Sapık ilişkilerin normalmiş gibi resmedildiği
birçok site, yeni ergenlik çağına girmiş çocukları
cinsel yönden tahrik ediyor. Ödev konusunu ararken bir çocuk, rastgele
çıkabilecek herhangi bir uygunsuz site çocuğun yenilerine
gitmesine de açılan bir pencere oluyor ve teşvik ediyor.
İnternet'te
en çok kumar, porno, e-posta ile rahatsız edilme, bilgisayara virüs
bulaştırma olayları dikkat çekiyor.
Şimdi, çocukların
İnternet'te dolaşırken karşılaştıkları
riskleri ve buna tepkilerini tespit etmeyi amaçlayan bir kuruluşun
"İnternet-Çocuk Risk Algılama" adlı araştırmasına
göre, çocukların yüzde 27'si denetimsiz olarak İnternet'te
dolaşabiliyor.
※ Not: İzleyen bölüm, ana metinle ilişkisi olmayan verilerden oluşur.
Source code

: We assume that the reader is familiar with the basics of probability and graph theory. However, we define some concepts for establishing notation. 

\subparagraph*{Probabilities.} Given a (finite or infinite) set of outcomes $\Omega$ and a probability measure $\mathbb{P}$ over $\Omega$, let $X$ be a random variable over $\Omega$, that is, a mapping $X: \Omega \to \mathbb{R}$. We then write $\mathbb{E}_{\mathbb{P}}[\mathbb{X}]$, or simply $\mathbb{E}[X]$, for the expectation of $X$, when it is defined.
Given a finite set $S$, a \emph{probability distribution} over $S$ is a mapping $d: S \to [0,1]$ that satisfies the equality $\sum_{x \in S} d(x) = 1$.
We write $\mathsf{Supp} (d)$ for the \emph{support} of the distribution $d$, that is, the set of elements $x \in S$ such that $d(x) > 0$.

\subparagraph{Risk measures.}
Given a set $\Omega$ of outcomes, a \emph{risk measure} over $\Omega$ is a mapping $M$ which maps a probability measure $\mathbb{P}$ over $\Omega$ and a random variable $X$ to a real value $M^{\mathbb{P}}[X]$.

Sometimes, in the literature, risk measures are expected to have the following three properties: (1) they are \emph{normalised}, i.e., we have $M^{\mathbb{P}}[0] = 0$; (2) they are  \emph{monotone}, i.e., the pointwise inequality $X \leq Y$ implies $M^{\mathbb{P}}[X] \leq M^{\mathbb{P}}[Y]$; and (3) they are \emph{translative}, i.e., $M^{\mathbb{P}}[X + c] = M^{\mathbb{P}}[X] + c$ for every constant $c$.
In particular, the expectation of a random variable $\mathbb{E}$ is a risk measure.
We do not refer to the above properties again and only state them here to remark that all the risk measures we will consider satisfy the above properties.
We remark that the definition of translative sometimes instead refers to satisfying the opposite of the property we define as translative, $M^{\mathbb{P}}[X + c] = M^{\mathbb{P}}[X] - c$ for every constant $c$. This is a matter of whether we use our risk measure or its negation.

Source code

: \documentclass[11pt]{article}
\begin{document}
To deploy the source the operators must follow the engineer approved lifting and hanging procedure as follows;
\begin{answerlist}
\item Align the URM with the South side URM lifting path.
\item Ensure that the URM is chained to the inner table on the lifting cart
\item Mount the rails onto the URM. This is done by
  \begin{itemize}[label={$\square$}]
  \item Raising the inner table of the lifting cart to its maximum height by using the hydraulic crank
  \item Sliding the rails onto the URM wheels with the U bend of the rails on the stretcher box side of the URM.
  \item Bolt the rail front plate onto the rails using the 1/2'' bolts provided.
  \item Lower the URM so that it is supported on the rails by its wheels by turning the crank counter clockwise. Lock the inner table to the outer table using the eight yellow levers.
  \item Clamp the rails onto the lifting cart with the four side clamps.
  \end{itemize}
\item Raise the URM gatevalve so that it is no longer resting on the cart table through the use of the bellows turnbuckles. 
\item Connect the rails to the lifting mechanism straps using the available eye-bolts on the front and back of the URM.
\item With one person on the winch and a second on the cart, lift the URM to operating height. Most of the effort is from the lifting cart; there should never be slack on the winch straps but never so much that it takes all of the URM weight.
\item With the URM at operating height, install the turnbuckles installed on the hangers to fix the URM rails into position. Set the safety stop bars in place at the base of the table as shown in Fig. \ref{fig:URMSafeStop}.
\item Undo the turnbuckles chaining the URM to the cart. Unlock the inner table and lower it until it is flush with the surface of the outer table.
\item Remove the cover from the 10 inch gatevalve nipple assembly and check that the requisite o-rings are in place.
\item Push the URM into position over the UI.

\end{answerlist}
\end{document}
Türkiye'de ise bu oranın çok daha yüksek olduğu
bildiriliyor. Geleceğimiz için tehlike çanları çalıyor
demektir bu durumdan dolayı.
Türkiye'de yasaklandığı
için İnternet'e taşınan kumarhaneler birçok siteye
reklam vererek, yeni müşteriler buluyorlar. "Çarkıfelek"
tabir edilen, televizyonlardan aşina olunan renkli oyun alanları
reklamlarda kullanılarak ziyaretçiden tıklanması
isteniyor. Bağımlılarına zahmetsiz kumar oynama
ortamı sunan sanal kumarhaneler, yeni bağımlılar
üretmek için çırpınıyor. Sivil toplum kuruluşları
tarafından da bu felakete zaman zaman dikkat çekiliyor, ancak,
alınan etkin siyasi önlemler söz konusu olmayınca, yapılan
uyarılar maalesef havada kalıyor. Milyonlarca Türk evladı,
sanal kumarhanenin kapılarını tıklayarak giriyor.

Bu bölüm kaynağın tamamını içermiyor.